Citizens Advice also highlights that: “The government has said that this bill will ‘rebalance’ Universal Credit. They argue that the big gap in income between somebody with, and without, UC health encourages more people to try and prove that they can’t work.

“This is seen as ‘trapping’ people on benefits. The government claims that by lifting the value of the standard allowance above inflation, and decreasing the value of UC health, people will be incentivised to work. This is wishful thinking.

“In reality, this bill will plunge more Disabled people into poverty, or deeper poverty. The uplift to the UC standard allowance isn’t large enough to offset cuts for Disabled people and isn’t the right way to encourage Disabled people into work. And despite assurances to the contrary, as it stands, the bill is likely to leave many seriously Disabled people without protection or support.”

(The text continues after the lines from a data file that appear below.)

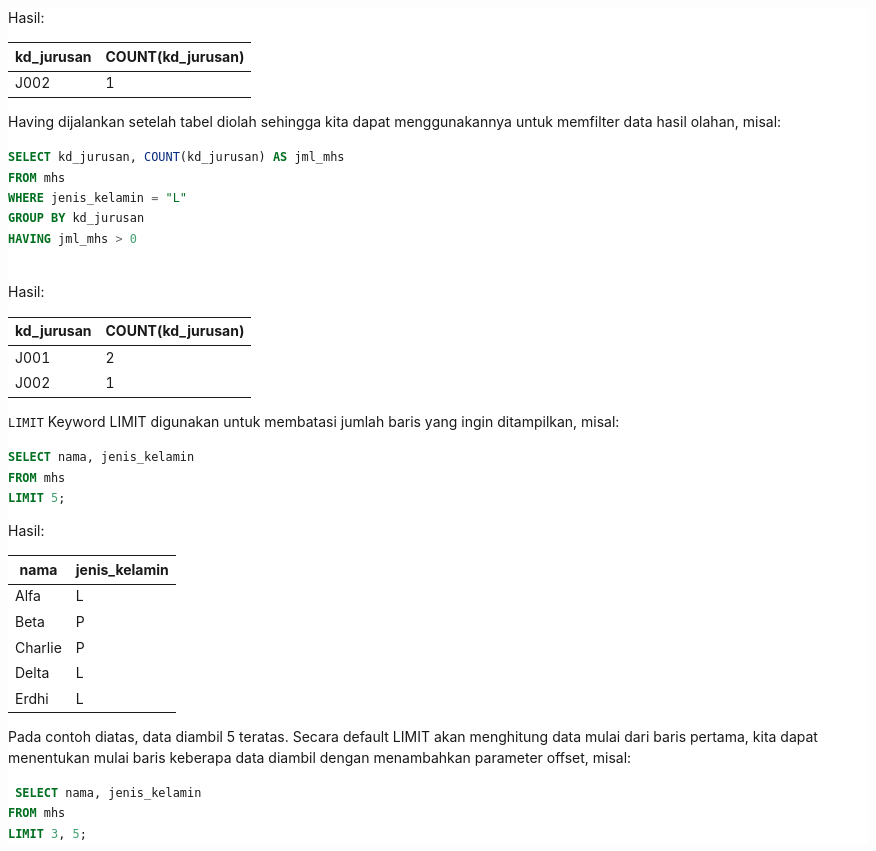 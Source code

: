 Hasil:

| kd_jurusan | COUNT(kd_jurusan) |
| ---------- | ----------------- |
| J002       | 1                 |

Having dijalankan setelah tabel diolah sehingga kita dapat menggunakannya untuk memfilter data hasil olahan, misal:

```sql
SELECT kd_jurusan, COUNT(kd_jurusan) AS jml_mhs 
FROM mhs 
WHERE jenis_kelamin = "L" 
GROUP BY kd_jurusan 
HAVING jml_mhs > 0 
 
```

Hasil:

| kd_jurusan | COUNT(kd_jurusan) |
| ---------- | ----------------- |
| J001       | 2                 |
| J002       | 1                 |

`LIMIT`
Keyword LIMIT digunakan untuk membatasi jumlah baris yang ingin ditampilkan, misal:

```sql
SELECT nama, jenis_kelamin  
FROM mhs 
LIMIT 5; 
```

Hasil:

| nama    | jenis_kelamin |
| ------- | ------------- |
| Alfa    | L             |
| Beta    | P             |
| Charlie | P             |
| Delta   | L             |
| Erdhi   | L             |

Pada contoh diatas, data diambil 5 teratas. Secara default LIMIT akan menghitung data mulai dari baris pertama, kita dapat menentukan mulai baris keberapa data diambil dengan menambahkan parameter offset, misal:

```sql
 SELECT nama, jenis_kelamin  
FROM mhs 
LIMIT 3, 5; 

```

As a result, Citizens Advice calls on the Government to:

  • delay cuts to universal credit health until a thorough assessment of the policy and its potential impacts has been conducted
  • provide greater clarity and legal protections within the severe conditions criteria to ensure it doesn’t exclude people with fluctuating conditions or those who may struggle to obtain a formal NHS diagnosis
  • properly consult with Disabled people and their advocates in the Timms review of the personal independence payment assessment to ensure reforms are not solely driven by savings targets

The new Citizens Advice report Not so universal: How the Universal Credit Bill will create a two-tiered system for disabled people is available from citizensadvice.org.uk.